→ WHAT THIS TASK INVOLVES: For every entry, output the exact wording.

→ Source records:
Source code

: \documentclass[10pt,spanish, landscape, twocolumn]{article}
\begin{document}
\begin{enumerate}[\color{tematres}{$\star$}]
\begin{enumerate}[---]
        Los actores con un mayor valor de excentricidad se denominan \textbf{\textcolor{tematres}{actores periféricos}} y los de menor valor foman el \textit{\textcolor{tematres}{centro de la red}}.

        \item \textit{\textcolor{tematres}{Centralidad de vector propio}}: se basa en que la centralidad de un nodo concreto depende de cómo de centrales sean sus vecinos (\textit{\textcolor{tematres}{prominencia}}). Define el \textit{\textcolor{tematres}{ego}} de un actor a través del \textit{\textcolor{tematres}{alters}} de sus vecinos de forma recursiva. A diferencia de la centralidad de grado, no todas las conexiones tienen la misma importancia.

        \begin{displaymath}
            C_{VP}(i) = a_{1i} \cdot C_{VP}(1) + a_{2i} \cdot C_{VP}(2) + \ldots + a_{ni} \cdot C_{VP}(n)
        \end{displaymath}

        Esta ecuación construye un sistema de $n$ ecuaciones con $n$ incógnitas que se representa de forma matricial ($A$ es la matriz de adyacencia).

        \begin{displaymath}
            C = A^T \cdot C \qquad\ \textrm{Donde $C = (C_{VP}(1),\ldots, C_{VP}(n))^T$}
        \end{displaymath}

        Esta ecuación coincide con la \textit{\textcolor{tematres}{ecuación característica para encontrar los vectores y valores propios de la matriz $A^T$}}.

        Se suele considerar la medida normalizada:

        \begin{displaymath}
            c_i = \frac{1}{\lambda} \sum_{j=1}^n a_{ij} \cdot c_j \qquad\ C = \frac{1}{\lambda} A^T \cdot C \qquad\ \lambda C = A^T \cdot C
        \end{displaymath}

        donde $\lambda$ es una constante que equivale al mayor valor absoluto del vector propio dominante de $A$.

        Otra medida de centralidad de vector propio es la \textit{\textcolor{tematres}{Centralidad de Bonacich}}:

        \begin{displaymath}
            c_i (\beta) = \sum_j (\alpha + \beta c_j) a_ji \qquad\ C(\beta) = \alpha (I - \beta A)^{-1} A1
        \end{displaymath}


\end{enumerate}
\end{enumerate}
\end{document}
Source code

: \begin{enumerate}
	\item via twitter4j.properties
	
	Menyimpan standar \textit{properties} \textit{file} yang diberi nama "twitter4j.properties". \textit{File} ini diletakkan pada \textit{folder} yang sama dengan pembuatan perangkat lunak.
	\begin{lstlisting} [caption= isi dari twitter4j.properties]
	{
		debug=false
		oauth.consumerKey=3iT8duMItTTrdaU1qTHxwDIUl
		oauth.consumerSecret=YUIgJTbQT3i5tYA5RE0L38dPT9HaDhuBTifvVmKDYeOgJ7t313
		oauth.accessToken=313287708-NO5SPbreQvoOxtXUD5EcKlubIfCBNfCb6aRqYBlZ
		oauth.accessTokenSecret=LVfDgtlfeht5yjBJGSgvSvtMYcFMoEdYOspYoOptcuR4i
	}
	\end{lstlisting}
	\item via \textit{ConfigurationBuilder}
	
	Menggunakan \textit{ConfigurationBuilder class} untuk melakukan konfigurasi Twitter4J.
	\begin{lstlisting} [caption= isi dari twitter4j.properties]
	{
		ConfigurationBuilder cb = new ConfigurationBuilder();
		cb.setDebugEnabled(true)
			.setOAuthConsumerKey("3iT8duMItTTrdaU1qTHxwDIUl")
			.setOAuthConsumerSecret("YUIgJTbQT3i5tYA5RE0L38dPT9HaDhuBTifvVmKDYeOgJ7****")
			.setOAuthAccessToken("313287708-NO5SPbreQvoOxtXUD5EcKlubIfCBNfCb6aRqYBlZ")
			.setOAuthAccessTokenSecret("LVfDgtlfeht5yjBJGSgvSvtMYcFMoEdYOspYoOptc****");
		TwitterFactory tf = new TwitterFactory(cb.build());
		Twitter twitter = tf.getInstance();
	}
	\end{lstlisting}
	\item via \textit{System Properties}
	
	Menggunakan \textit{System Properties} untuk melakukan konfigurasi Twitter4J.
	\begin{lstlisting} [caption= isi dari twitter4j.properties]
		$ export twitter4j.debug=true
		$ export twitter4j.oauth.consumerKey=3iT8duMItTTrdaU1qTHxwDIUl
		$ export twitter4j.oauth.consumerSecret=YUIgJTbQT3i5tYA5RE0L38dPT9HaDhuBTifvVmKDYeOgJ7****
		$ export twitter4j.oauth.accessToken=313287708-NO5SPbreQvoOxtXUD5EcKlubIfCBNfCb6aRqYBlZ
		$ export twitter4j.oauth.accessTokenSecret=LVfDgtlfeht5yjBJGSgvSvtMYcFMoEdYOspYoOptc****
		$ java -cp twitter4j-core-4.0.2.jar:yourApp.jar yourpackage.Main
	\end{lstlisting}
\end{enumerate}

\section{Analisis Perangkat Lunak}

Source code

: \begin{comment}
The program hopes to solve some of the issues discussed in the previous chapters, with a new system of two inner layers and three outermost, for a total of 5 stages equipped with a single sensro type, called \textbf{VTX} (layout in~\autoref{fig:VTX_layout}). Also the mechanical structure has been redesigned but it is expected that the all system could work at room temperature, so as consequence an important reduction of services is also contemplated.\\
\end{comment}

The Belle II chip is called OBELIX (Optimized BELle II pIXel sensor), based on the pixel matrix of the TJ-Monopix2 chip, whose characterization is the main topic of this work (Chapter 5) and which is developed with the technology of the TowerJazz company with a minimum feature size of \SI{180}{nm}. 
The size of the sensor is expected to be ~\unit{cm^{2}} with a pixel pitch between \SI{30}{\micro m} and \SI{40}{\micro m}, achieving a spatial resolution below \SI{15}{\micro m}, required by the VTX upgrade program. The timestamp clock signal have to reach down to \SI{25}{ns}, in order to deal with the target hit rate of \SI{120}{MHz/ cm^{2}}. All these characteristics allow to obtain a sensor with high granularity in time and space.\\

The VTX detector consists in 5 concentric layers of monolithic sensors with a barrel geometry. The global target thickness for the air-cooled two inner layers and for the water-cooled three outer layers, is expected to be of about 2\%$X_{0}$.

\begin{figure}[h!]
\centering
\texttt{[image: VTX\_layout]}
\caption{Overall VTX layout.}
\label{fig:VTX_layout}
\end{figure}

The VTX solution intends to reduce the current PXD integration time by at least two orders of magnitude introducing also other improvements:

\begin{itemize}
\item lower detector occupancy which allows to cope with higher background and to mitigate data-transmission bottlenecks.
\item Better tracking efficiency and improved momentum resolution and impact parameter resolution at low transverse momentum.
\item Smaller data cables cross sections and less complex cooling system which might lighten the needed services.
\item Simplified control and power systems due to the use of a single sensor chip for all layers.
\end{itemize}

→ COMPLETED EXERCISE:
Source code

: \documentclass[10pt,spanish, landscape, twocolumn]{article}
\begin{document}
\begin{enumerate}[\color{tematres}{$\star$}]
\begin{enumerate}[---]
        Los actores con un mayor valor de excentricidad se denominan \textbf{\textcolor{tematres}{actores periféricos}} y los de menor valor foman el \textit{\textcolor{tematres}{centro de la red}}.

        \item \textit{\textcolor{tematres}{Centralidad de vector propio}}: se basa en que la centralidad de un nodo concreto depende de cómo de centrales sean sus vecinos (\textit{\textcolor{tematres}{prominencia}}). Define el \textit{\textcolor{tematres}{ego}} de un actor a través del \textit{\textcolor{tematres}{alters}} de sus vecinos de forma recursiva. A diferencia de la centralidad de grado, no todas las conexiones tienen la misma importancia.

        \begin{displaymath}
            C_{VP}(i) = a_{1i} \cdot C_{VP}(1) + a_{2i} \cdot C_{VP}(2) + \ldots + a_{ni} \cdot C_{VP}(n)
        \end{displaymath}

        Esta ecuación construye un sistema de $n$ ecuaciones con $n$ incógnitas que se representa de forma matricial ($A$ es la matriz de adyacencia).

        \begin{displaymath}
            C = A^T \cdot C \qquad\ \textrm{Donde $C = (C_{VP}(1),\ldots, C_{VP}(n))^T$}
        \end{displaymath}

        Esta ecuación coincide con la \textit{\textcolor{tematres}{ecuación característica para encontrar los vectores y valores propios de la matriz $A^T$}}.

        Se suele considerar la medida normalizada:

        \begin{displaymath}
            c_i = \frac{1}{\lambda} \sum_{j=1}^n a_{ij} \cdot c_j \qquad\ C = \frac{1}{\lambda} A^T \cdot C \qquad\ \lambda C = A^T \cdot C
        \end{displaymath}

        donde $\lambda$ es una constante que equivale al mayor valor absoluto del vector propio dominante de $A$.

        Otra medida de centralidad de vector propio es la \textit{\textcolor{tematres}{Centralidad de Bonacich}}:

        \begin{displaymath}
            c_i (\beta) = \sum_j (\alpha + \beta c_j) a_ji \qquad\ C(\beta) = \alpha (I - \beta A)^{-1} A1
        \end{displaymath}


\end{enumerate}
\end{enumerate}
\end{document}
Source code

: \begin{enumerate}
	\item via twitter4j.properties
	
	Menyimpan standar \textit{properties} \textit{file} yang diberi nama "twitter4j.properties". \textit{File} ini diletakkan pada \textit{folder} yang sama dengan pembuatan perangkat lunak.
	\begin{lstlisting} [caption= isi dari twitter4j.properties]
	{
		debug=false
		oauth.consumerKey=3iT8duMItTTrdaU1qTHxwDIUl
		oauth.consumerSecret=YUIgJTbQT3i5tYA5RE0L38dPT9HaDhuBTifvVmKDYeOgJ7t313
		oauth.accessToken=313287708-NO5SPbreQvoOxtXUD5EcKlubIfCBNfCb6aRqYBlZ
		oauth.accessTokenSecret=LVfDgtlfeht5yjBJGSgvSvtMYcFMoEdYOspYoOptcuR4i
	}
	\end{lstlisting}
	\item via \textit{ConfigurationBuilder}
	
	Menggunakan \textit{ConfigurationBuilder class} untuk melakukan konfigurasi Twitter4J.
	\begin{lstlisting} [caption= isi dari twitter4j.properties]
	{
		ConfigurationBuilder cb = new ConfigurationBuilder();
		cb.setDebugEnabled(true)
			.setOAuthConsumerKey("3iT8duMItTTrdaU1qTHxwDIUl")
			.setOAuthConsumerSecret("YUIgJTbQT3i5tYA5RE0L38dPT9HaDhuBTifvVmKDYeOgJ7****")
			.setOAuthAccessToken("313287708-NO5SPbreQvoOxtXUD5EcKlubIfCBNfCb6aRqYBlZ")
			.setOAuthAccessTokenSecret("LVfDgtlfeht5yjBJGSgvSvtMYcFMoEdYOspYoOptc****");
		TwitterFactory tf = new TwitterFactory(cb.build());
		Twitter twitter = tf.getInstance();
	}
	\end{lstlisting}
	\item via \textit{System Properties}
	
	Menggunakan \textit{System Properties} untuk melakukan konfigurasi Twitter4J.
	\begin{lstlisting} [caption= isi dari twitter4j.properties]
		$ export twitter4j.debug=true
		$ export twitter4j.oauth.consumerKey=3iT8duMItTTrdaU1qTHxwDIUl
		$ export twitter4j.oauth.consumerSecret=YUIgJTbQT3i5tYA5RE0L38dPT9HaDhuBTifvVmKDYeOgJ7****
		$ export twitter4j.oauth.accessToken=313287708-NO5SPbreQvoOxtXUD5EcKlubIfCBNfCb6aRqYBlZ
		$ export twitter4j.oauth.accessTokenSecret=LVfDgtlfeht5yjBJGSgvSvtMYcFMoEdYOspYoOptc****
		$ java -cp twitter4j-core-4.0.2.jar:yourApp.jar yourpackage.Main
	\end{lstlisting}
\end{enumerate}

\section{Analisis Perangkat Lunak}

Source code

: \begin{comment}
The program hopes to solve some of the issues discussed in the previous chapters, with a new system of two inner layers and three outermost, for a total of 5 stages equipped with a single sensro type, called \textbf{VTX} (layout in~\autoref{fig:VTX_layout}). Also the mechanical structure has been redesigned but it is expected that the all system could work at room temperature, so as consequence an important reduction of services is also contemplated.\\
\end{comment}

The Belle II chip is called OBELIX (Optimized BELle II pIXel sensor), based on the pixel matrix of the TJ-Monopix2 chip, whose characterization is the main topic of this work (Chapter 5) and which is developed with the technology of the TowerJazz company with a minimum feature size of \SI{180}{nm}. 
The size of the sensor is expected to be ~\unit{cm^{2}} with a pixel pitch between \SI{30}{\micro m} and \SI{40}{\micro m}, achieving a spatial resolution below \SI{15}{\micro m}, required by the VTX upgrade program. The timestamp clock signal have to reach down to \SI{25}{ns}, in order to deal with the target hit rate of \SI{120}{MHz/ cm^{2}}. All these characteristics allow to obtain a sensor with high granularity in time and space.\\

The VTX detector consists in 5 concentric layers of monolithic sensors with a barrel geometry. The global target thickness for the air-cooled two inner layers and for the water-cooled three outer layers, is expected to be of about 2\%$X_{0}$.

\begin{figure}[h!]
\centering
\texttt{[image: VTX\_layout]}
\caption{Overall VTX layout.}
\label{fig:VTX_layout}
\end{figure}

The VTX solution intends to reduce the current PXD integration time by at least two orders of magnitude introducing also other improvements:

\begin{itemize}
\item lower detector occupancy which allows to cope with higher background and to mitigate data-transmission bottlenecks.
\item Better tracking efficiency and improved momentum resolution and impact parameter resolution at low transverse momentum.
\item Smaller data cables cross sections and less complex cooling system which might lighten the needed services.
\item Simplified control and power systems due to the use of a single sensor chip for all layers.
\end{itemize}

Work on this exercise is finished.